Roma, 13 mag 2019 15:00 - (Agenzia Nova) - Il generale Khalifa Haftar, comandante dell’autoproclamato Esercito nazionale libico (Lna) e uomo forte della Cirenaica, ha definitivamente “gettato la maschera” per imporsi in Libia come un “nuovo Gheddafi”, ma ha iniziato una guerra che “non può vincere”. Lo afferma ad “Agenzia Nova” Sasha Toperich, vicepresidente esecutivo del think tank Transatlantic Leadership Network di Washington, già direttore dell’iniziativa per le relazioni del Bacino mediterraneo, il Medio Oriente e il Golfo presso la Scuola di studi internazionali avanzati alla Johns Hopkins University di Washington DC. Toperich ha completato una visita di una settimana a Tripoli e Misurata, dove ha incontrato, tra gli altri, il ministro dell’Interno del Governo di accordo nazionale (Gna). I cittadini di Tripoli “proseguono la loro vita quotidiana, ma la paura e l’ansia fanno a sfondo” per via degli scontri in corso dal 4 aprile tra le forze dell’Lna e i gruppi che difendono il Gna: “Ora è il mese del Ramadan (il digiuno islamico), quindi la dinamica della vita è diversa dal solito. Ci sono state alcune notti tranquille, in altre ho potuto sentire le detonazioni e i colpi di arma da fuoco a distanza”, racconta l’esperto statunitense di origini bosniache formatosi a Gerusalemme.
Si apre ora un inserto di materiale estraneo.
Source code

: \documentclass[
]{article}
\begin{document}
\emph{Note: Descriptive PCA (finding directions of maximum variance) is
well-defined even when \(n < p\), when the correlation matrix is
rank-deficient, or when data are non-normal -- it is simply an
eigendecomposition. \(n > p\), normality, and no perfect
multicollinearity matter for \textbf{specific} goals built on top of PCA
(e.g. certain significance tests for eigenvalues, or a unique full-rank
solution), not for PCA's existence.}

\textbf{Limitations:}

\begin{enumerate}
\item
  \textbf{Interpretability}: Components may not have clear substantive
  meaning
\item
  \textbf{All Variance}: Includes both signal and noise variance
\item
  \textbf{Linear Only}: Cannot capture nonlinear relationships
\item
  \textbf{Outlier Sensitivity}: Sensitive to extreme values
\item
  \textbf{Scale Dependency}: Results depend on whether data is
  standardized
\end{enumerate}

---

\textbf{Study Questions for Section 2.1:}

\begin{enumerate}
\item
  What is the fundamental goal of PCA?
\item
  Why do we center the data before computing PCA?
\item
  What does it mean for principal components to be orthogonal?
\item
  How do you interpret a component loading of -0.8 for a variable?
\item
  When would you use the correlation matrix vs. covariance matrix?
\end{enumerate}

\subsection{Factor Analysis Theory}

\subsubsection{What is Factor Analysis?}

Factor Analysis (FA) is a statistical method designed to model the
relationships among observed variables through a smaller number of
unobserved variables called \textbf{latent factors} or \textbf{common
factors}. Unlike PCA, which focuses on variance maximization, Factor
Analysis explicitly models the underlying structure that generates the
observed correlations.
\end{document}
I combattimenti, afferma Toperich, riprendono in genere nel primo pomeriggio: “Ho visitato Ain Aziziya (quartiere della periferia meridionale di Tripoli), area presa prima da Haftar nel suo attacco a Tripoli, ma le forze governative hanno ricacciato. A distanza si vedeva molto fumo, probabilmente causato da un attacco aereo o da un drone. I soldati sono determinati a respingere le forze di Haftar ad ogni costo. Il morale è alto”. A Tripoli domina un senso di rabbia perché, secondo Toperich, Haftar ha rinnegato un “accordo molto equo” raggiunto con il presidente del Consiglio presidenziale libico, Fayez al Sarraj, ad Abu Dhabi lo scorso mese di febbraio scorso. “Ora è definitivamente chiaro che Haftar vuole il pieno potere e controllo del paese. Ma ha sottovalutato la forza di tutte le frazioni politiche di Tripoli e di Misurata che si sono unite per respingere il suo attacco. I calcoli secondo cui Misurata non si sarebbe unita per difendere Tripoli si sono rivelati semplicemente sbagliati”, spiega ancora il vicepresidente del think tank con sede a Washington. I leader di Misurata, sede delle agguerrite milizie che hanno sconfitto lo Stato islamico a Sirte, temono un attacco diretto contro la loro “città-Stato” nel caso in cui Tripoli dovesse cadere.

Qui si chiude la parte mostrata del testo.